En un determinado momento eso era todo: una constante pulsión incierta. Saber si se sobreviviría al paso de las batallas. Batallas que avanzaban, como la de finales de diciembre de 1944, en la región Alsacia cuando llegaron los estadounidenses para expulsar a los alemanes de Katzenthal. “Después de resistir varios días en el sótano aparecieron los aliados. Pero no pudimos quedarnos más porque nos avisaron que la Fuerza Aérea de los Estados Unidos arrasaría el pueblo a bombazos. Así que tuvimos que evacuarlo rápido —rememora—. Nos fuimos caminando, a poco más de diez kilómetros al sureste, hacia la ciudad de Colmar”.

La potencia de los aviones, el silbido de las bombas, la fuerza del viento le quedaron tan grabados en el espíritu que, años después, cada vez que encendían la aspiradora se metía debajo de la cama. “No quedó casi nada. Mi madre fue a ver la casa al día siguiente y solo halló un montón de piedras”, recuerda. Desplazados en exilio forzado, se quedaron en Colmar con la familia de su madre. Allí los recibió su tía Jeanne Klée y vivieron junto a nueve personas en un departamento pequeño. Las noches eran largas, sobre todo pensando en el destino y fuga de otro combatiente de la familia: su tío Jean-Louis Klée, espía francés que se infiltró en el servicio secreto alemán para obtener planos de armas fabricadas por los nazis e información sobre su avance militar.

“Porque las guerras son así, desintegran familias. Mi tío era espía. Pero desertó en 1938 porque sabía lo que pasaría. Nadie estaba preparado y las autoridades francesas subestimaron a Adolf Hitler”, detalla. De modo que, en esos días de exilio, con tan solo seis años, le contaron que el tío espía había desaparecido en 1938. Fue arrestado en Polonia por los servicios belgas, e iba a ser entregado a la policía secreta francesa en Londres. Sin embargo, poco antes de ese desenlace, escapó de su de-tención, se perdió entre las calles londinenses y se lanzó a las aguas del río Támesis para buscar un barco. Trepó a uno, con rumbo a Buenos Aires, y luego continuó, disfrazado de sacerdote, hasta La Paz, en Bolivia.
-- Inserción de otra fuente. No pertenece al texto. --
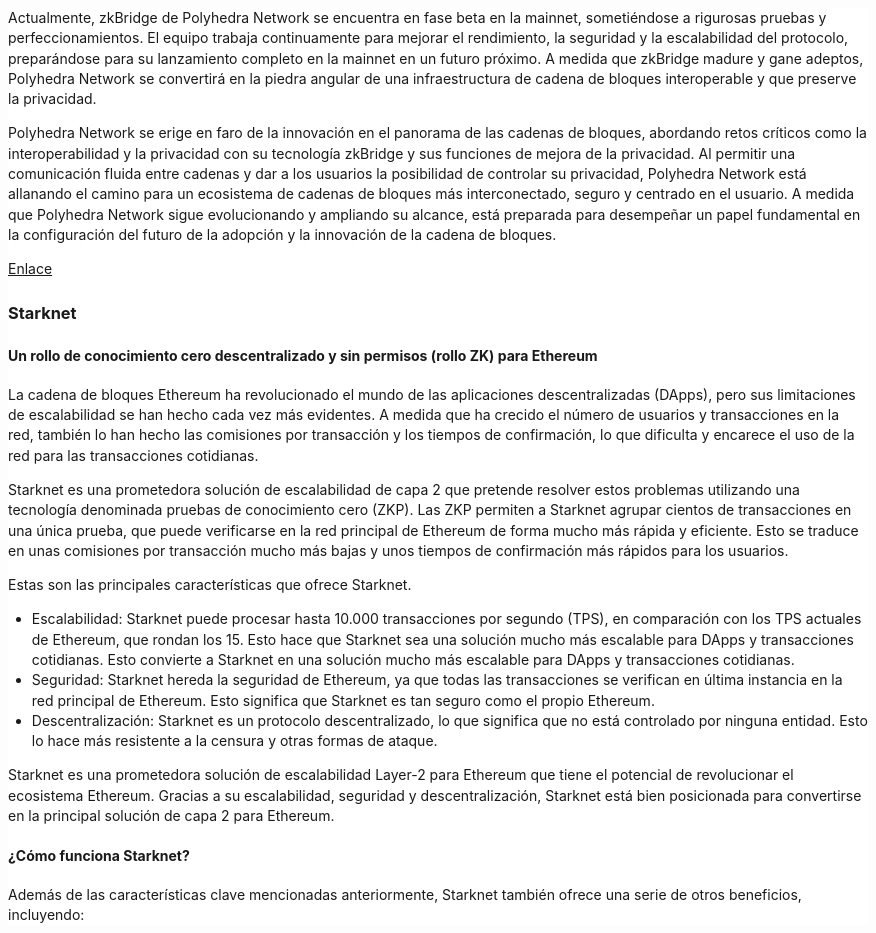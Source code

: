 Actualmente, zkBridge de Polyhedra Network se encuentra en fase beta en la mainnet, sometiéndose a rigurosas pruebas y perfeccionamientos. El equipo trabaja continuamente para mejorar el rendimiento, la seguridad y la escalabilidad del protocolo, preparándose para su lanzamiento completo en la mainnet en un futuro próximo. A medida que zkBridge madure y gane adeptos, Polyhedra Network se convertirá en la piedra angular de una infraestructura de cadena de bloques interoperable y que preserve la privacidad.

Polyhedra Network se erige en faro de la innovación en el panorama de las cadenas de bloques, abordando retos críticos como la interoperabilidad y la privacidad con su tecnología zkBridge y sus funciones de mejora de la privacidad. Al permitir una comunicación fluida entre cadenas y dar a los usuarios la posibilidad de controlar su privacidad, Polyhedra Network está allanando el camino para un ecosistema de cadenas de bloques más interconectado, seguro y centrado en el usuario. A medida que Polyhedra Network sigue evolucionando y ampliando su alcance, está preparada para desempeñar un papel fundamental en la configuración del futuro de la adopción y la innovación de la cadena de bloques.

[Enlace](https://polyhedra.network/)

### Starknet

#### Un rollo de conocimiento cero descentralizado y sin permisos (rollo ZK) para Ethereum

La cadena de bloques Ethereum ha revolucionado el mundo de las aplicaciones descentralizadas (DApps), pero sus limitaciones de escalabilidad se han hecho cada vez más evidentes. A medida que ha crecido el número de usuarios y transacciones en la red, también lo han hecho las comisiones por transacción y los tiempos de confirmación, lo que dificulta y encarece el uso de la red para las transacciones cotidianas.

Starknet es una prometedora solución de escalabilidad de capa 2 que pretende resolver estos problemas utilizando una tecnología denominada pruebas de conocimiento cero (ZKP). Las ZKP permiten a Starknet agrupar cientos de transacciones en una única prueba, que puede verificarse en la red principal de Ethereum de forma mucho más rápida y eficiente. Esto se traduce en unas comisiones por transacción mucho más bajas y unos tiempos de confirmación más rápidos para los usuarios.

Estas son las principales características que ofrece Starknet.

- Escalabilidad: Starknet puede procesar hasta 10.000 transacciones por segundo (TPS), en comparación con los TPS actuales de Ethereum, que rondan los 15. Esto hace que Starknet sea una solución mucho más escalable para DApps y transacciones cotidianas. Esto convierte a Starknet en una solución mucho más escalable para DApps y transacciones cotidianas.
- Seguridad: Starknet hereda la seguridad de Ethereum, ya que todas las transacciones se verifican en última instancia en la red principal de Ethereum. Esto significa que Starknet es tan seguro como el propio Ethereum.
- Descentralización: Starknet es un protocolo descentralizado, lo que significa que no está controlado por ninguna entidad. Esto lo hace más resistente a la censura y otras formas de ataque.

Starknet es una prometedora solución de escalabilidad Layer-2 para Ethereum que tiene el potencial de revolucionar el ecosistema Ethereum. Gracias a su escalabilidad, seguridad y descentralización, Starknet está bien posicionada para convertirse en la principal solución de capa 2 para Ethereum.

#### ¿Cómo funciona Starknet?

Además de las características clave mencionadas anteriormente, Starknet también ofrece una serie de otros beneficios, incluyendo:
“Todas las guerras son iguales, mira lo que pasa en Ucrania —dice—. Todo se repite. No saber si se tiene la buena suerte de sobrevivir o la hora maldita de morir”. Suerte que ella corrió porque, en octubre de 1945, un hombre tocó la puerta de su casa. Era su padre. Había sobrevivido al exterminio en Rusia. Y al fin ella pudo observarlo conscientemente y recordarlo para siempre.